Région Nouvelle-Aquitaine

 

Sur les Champs-Elysées, le 8 décembre 2018. Lucas Barioulet / AFP

On a entendu, depuis un mois, beaucoup d’approximations sur ce que la démocratie est censée être, du côté des gilets jaunes et des responsables politiques qui entendent récupérer leur mouvement, mais aussi du côté de certains journalistes et chroniqueurs.

Au nom du peuple…

Certains affirment à satiété depuis un mois que « les gilets jaunes sont le peuple ». C’est un raccourci problématique à plusieurs égards. Dans un système démocratique, « le peuple », c’est la communauté formée par l’ensemble des citoyens. C’est une abstraction, un idéal qui permet de penser le vivre en commun.

Il reste à savoir ce que veut le peuple. Par convention, on peut s’en approcher par le suffrage universel. Aux présidentielles de 2017, rappelons que 37 millions de citoyens se sont rendus aux urnes. On peut insister sur l’importance de l’abstention et du vote blanc et nul, mais 37 millions, cela reste 100 fois plus que les plus importantes mobilisations de gilets jaunes.

La règle majoritaire est une approximation de ce que « veut » le peuple. En France, pour certaines élections du moins, notamment pour les présidentielles, le mode de scrutin veille à ce qu’une majorité se dégage. Au second tour, on contraint les électeurs à choisir entre deux candidats seulement, de sorte que le vainqueur puisse clamer avoir été élu par une majorité. C’est là encore une illusion, mais les électeurs jouent habituellement le jeu. Ainsi, ils confirment toujours le résultat de l’élection lors des élections législatives, car ils savent que – en France du moins – l’existence d’une majorité claire est indispensable au bon fonctionnement des institutions et à la conduite de l’action publique.

Certes, cette majorité est un peu artificielle, et Emmanuel Macron a sans doute perdu de vue qu’il a été élu par de nombreux citoyens qui entendaient, avant tout, s’opposer à Marine Le Pen. En outre, la démocratie ne s’épuise pas dans le vote, et la majorité ne peut pas tout imposer. Les citoyens doivent pouvoir s’exprimer entre deux élections. C’est la raison pour laquelle la démocratie garantit le droit de s’exprimer, de s’engager dans un parti, un syndicat ou une association, de manifester, de faire grève, de signer une pétition. Par ailleurs, les droits des minorités doivent être défendus par la Constitution et le droit, et par les autorités.

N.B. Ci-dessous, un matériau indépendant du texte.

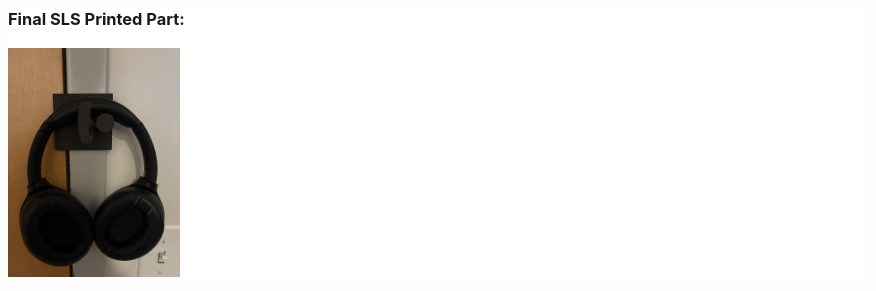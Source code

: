 ### Final SLS Printed Part:
<img src="images/headphone_holder_final1.jpg" alt="headphone_holder_final1" width="20%">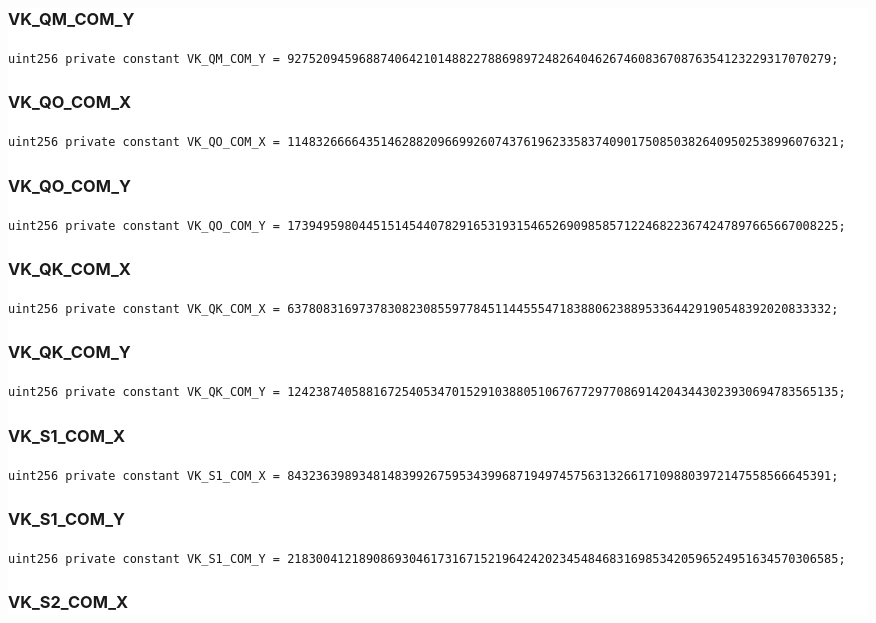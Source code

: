 
### VK_QM_COM_Y

```solidity
uint256 private constant VK_QM_COM_Y = 9275209459688740642101488227886989724826404626746083670876354123229317070279;
```


### VK_QO_COM_X

```solidity
uint256 private constant VK_QO_COM_X = 11483266664351462882096699260743761962335837409017508503826409502538996076321;
```


### VK_QO_COM_Y

```solidity
uint256 private constant VK_QO_COM_Y = 17394959804451514544078291653193154652690985857122468223674247897665667008225;
```


### VK_QK_COM_X

```solidity
uint256 private constant VK_QK_COM_X = 6378083169737830823085597784511445554718388062388953364429190548392020833332;
```


### VK_QK_COM_Y

```solidity
uint256 private constant VK_QK_COM_Y = 12423874058816725405347015291038805106767729770869142043443023930694783565135;
```


### VK_S1_COM_X

```solidity
uint256 private constant VK_S1_COM_X = 8432363989348148399267595343996871949745756313266171098803972147558566645391;
```


### VK_S1_COM_Y

```solidity
uint256 private constant VK_S1_COM_Y = 21830041218908693046173167152196424202345484683169853420596524951634570306585;
```


### VK_S2_COM_X
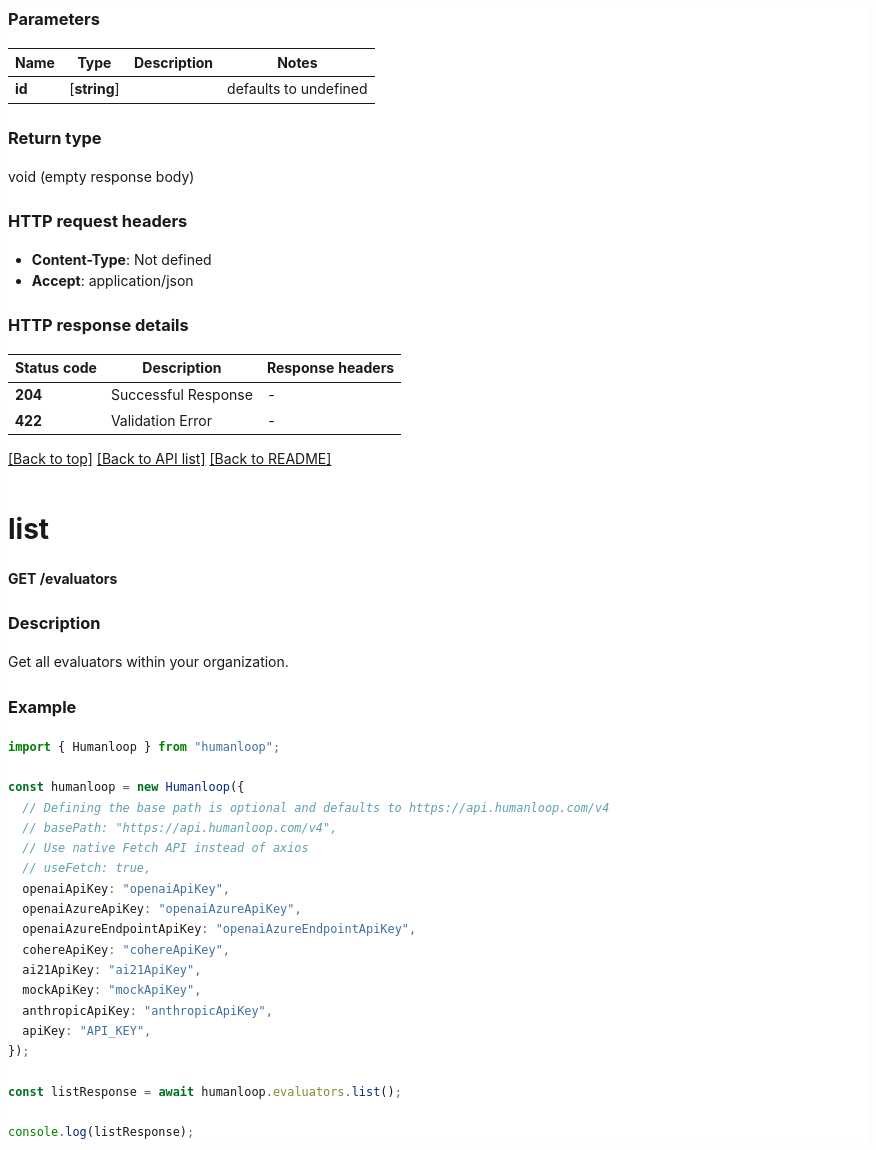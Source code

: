 
### Parameters

Name | Type | Description  | Notes
------------- | ------------- | ------------- | -------------
 **id** | [**string**] |  | defaults to undefined


### Return type

void (empty response body)

### HTTP request headers

 - **Content-Type**: Not defined
 - **Accept**: application/json


### HTTP response details
| Status code | Description | Response headers |
|-------------|-------------|------------------|
**204** | Successful Response |  -  |
**422** | Validation Error |  -  |

[[Back to top]](#) [[Back to API list]](../README.md#documentation-for-api-endpoints) [[Back to README]](../README.md)

# **list**

#### **GET** /evaluators

### Description
Get all evaluators within your organization.

### Example


```typescript
import { Humanloop } from "humanloop";

const humanloop = new Humanloop({
  // Defining the base path is optional and defaults to https://api.humanloop.com/v4
  // basePath: "https://api.humanloop.com/v4",
  // Use native Fetch API instead of axios
  // useFetch: true,
  openaiApiKey: "openaiApiKey",
  openaiAzureApiKey: "openaiAzureApiKey",
  openaiAzureEndpointApiKey: "openaiAzureEndpointApiKey",
  cohereApiKey: "cohereApiKey",
  ai21ApiKey: "ai21ApiKey",
  mockApiKey: "mockApiKey",
  anthropicApiKey: "anthropicApiKey",
  apiKey: "API_KEY",
});

const listResponse = await humanloop.evaluators.list();

console.log(listResponse);
```
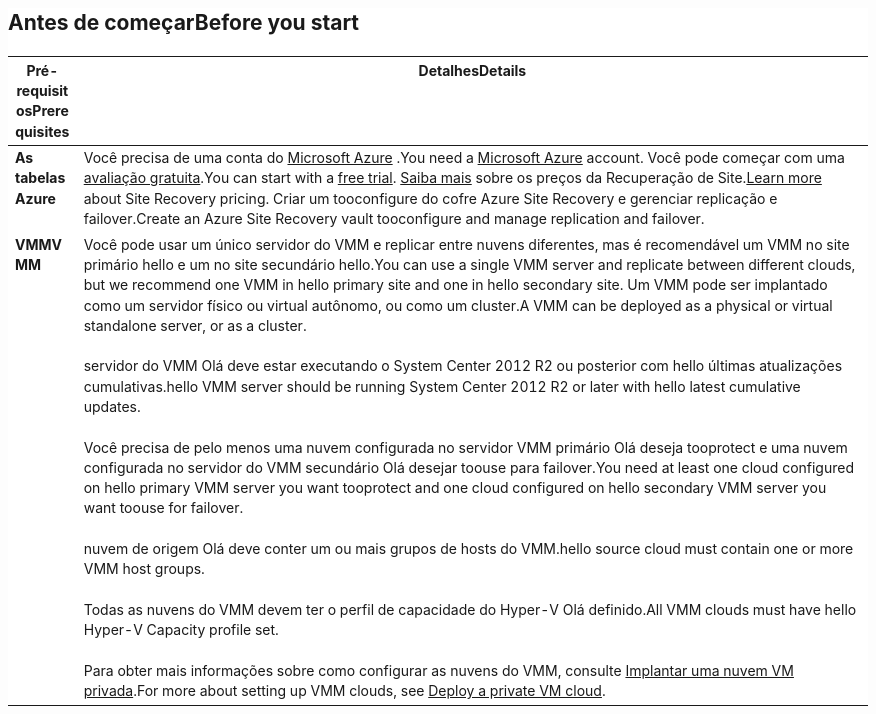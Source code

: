 
## <a name="before-you-start"></a><span data-ttu-id="00bab-140">Antes de começar</span><span class="sxs-lookup"><span data-stu-id="00bab-140">Before you start</span></span>


<span data-ttu-id="00bab-141">**Pré-requisitos**</span><span class="sxs-lookup"><span data-stu-id="00bab-141">**Prerequisites**</span></span> | <span data-ttu-id="00bab-142">**Detalhes**</span><span class="sxs-lookup"><span data-stu-id="00bab-142">**Details**</span></span>
--- | ---
<span data-ttu-id="00bab-143">**As tabelas**</span><span class="sxs-lookup"><span data-stu-id="00bab-143">**Azure**</span></span> |<span data-ttu-id="00bab-144">Você precisa de uma conta do [Microsoft Azure](https://azure.microsoft.com/) .</span><span class="sxs-lookup"><span data-stu-id="00bab-144">You need a [Microsoft Azure](https://azure.microsoft.com/) account.</span></span> <span data-ttu-id="00bab-145">Você pode começar com uma [avaliação gratuita](https://azure.microsoft.com/pricing/free-trial/).</span><span class="sxs-lookup"><span data-stu-id="00bab-145">You can start with a [free trial](https://azure.microsoft.com/pricing/free-trial/).</span></span> <span data-ttu-id="00bab-146">[Saiba mais](https://azure.microsoft.com/pricing/details/site-recovery/) sobre os preços da Recuperação de Site.</span><span class="sxs-lookup"><span data-stu-id="00bab-146">[Learn more](https://azure.microsoft.com/pricing/details/site-recovery/) about Site Recovery pricing.</span></span> <span data-ttu-id="00bab-147">Criar um tooconfigure do cofre Azure Site Recovery e gerenciar replicação e failover.</span><span class="sxs-lookup"><span data-stu-id="00bab-147">Create an Azure Site Recovery vault tooconfigure and manage replication and failover.</span></span>
<span data-ttu-id="00bab-148">**VMM**</span><span class="sxs-lookup"><span data-stu-id="00bab-148">**VMM**</span></span> | <span data-ttu-id="00bab-149">Você pode usar um único servidor do VMM e replicar entre nuvens diferentes, mas é recomendável um VMM no site primário hello e um no site secundário hello.</span><span class="sxs-lookup"><span data-stu-id="00bab-149">You can use a single VMM server and replicate between different clouds, but we recommend one VMM in hello primary site and one in hello secondary site.</span></span> <span data-ttu-id="00bab-150">Um VMM pode ser implantado como um servidor físico ou virtual autônomo, ou como um cluster.</span><span class="sxs-lookup"><span data-stu-id="00bab-150">A VMM can be deployed as a physical or virtual standalone server, or as a cluster.</span></span> <br/><br/><span data-ttu-id="00bab-151">servidor do VMM Olá deve estar executando o System Center 2012 R2 ou posterior com hello últimas atualizações cumulativas.</span><span class="sxs-lookup"><span data-stu-id="00bab-151">hello VMM server should be running System Center 2012 R2 or later with hello latest cumulative updates.</span></span><br/><br/> <span data-ttu-id="00bab-152">Você precisa de pelo menos uma nuvem configurada no servidor VMM primário Olá deseja tooprotect e uma nuvem configurada no servidor do VMM secundário Olá desejar toouse para failover.</span><span class="sxs-lookup"><span data-stu-id="00bab-152">You need at least one cloud configured on hello primary VMM server you want tooprotect and one cloud configured on hello secondary VMM server you want toouse for failover.</span></span><br/><br/> <span data-ttu-id="00bab-153">nuvem de origem Olá deve conter um ou mais grupos de hosts do VMM.</span><span class="sxs-lookup"><span data-stu-id="00bab-153">hello source cloud must contain one or more VMM host groups.</span></span><br/><br/> <span data-ttu-id="00bab-154">Todas as nuvens do VMM devem ter o perfil de capacidade do Hyper-V Olá definido.</span><span class="sxs-lookup"><span data-stu-id="00bab-154">All VMM clouds must have hello Hyper-V Capacity profile set.</span></span><br/><br/> <span data-ttu-id="00bab-155">Para obter mais informações sobre como configurar as nuvens do VMM, consulte [Implantar uma nuvem VM privada](https://technet.microsoft.com/en-us/system-center-docs/vmm/scenario/cloud-overview).</span><span class="sxs-lookup"><span data-stu-id="00bab-155">For more about setting up VMM clouds, see [Deploy a private VM cloud](https://technet.microsoft.com/en-us/system-center-docs/vmm/scenario/cloud-overview).</span></span>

Distinguer les revendications légitimes

En France, la démocratie reste largement fondée sur la représentation. Les mécanismes de démocratie participative jouent un rôle modeste, les corps intermédiaires sont traditionnellement considérés avec suspicion, les juges ont une influence relativement modeste, et les élus ont une grande autonomie d’action. En effet, les députés ne sont pas censés représenter leurs électeurs, mais la Nation, et le Président jouit d’importantes prérogatives, dans une approche de sa fonction très gaullienne, voire bonapartiste.

La crise des gilets jaunes est sans doute l’occasion de repenser tout cela, et de donner plus de poids à des mécanismes de démocratie participative et délibérative. Elle est aussi une salutaire mise en garde pour les gouvernants qui ont trop fait abstraction de la manière dont certaines mesures ont été perçues par la population. Réforme de l’ISF, baisse des APL, hausse de la CSG pour les retraités, limitation à 80 km/h ou fiscalité sur le gazole sont autant de décisions qui ont suscité de fortes récriminations qui n’ont pas été entendues, au nom de l’idée que le Président avait un mandat clair et un projet pour la France, et qu’il devait garder le cap.

Il n’en reste pas moins qu’une minorité, même très mobilisée, même bénéficiant d’un soutien de l’opinion publique, ne peut pas se substituer à la majorité et effacer les résultats des élections. Les gilets jaunes sont un mouvement d’ampleur, mais on n’a jamais eu plus de 300 000 personnes dans la rue. La foule n’est pas le peuple et 300 000 personnes ne peuvent pas décider pour le peuple.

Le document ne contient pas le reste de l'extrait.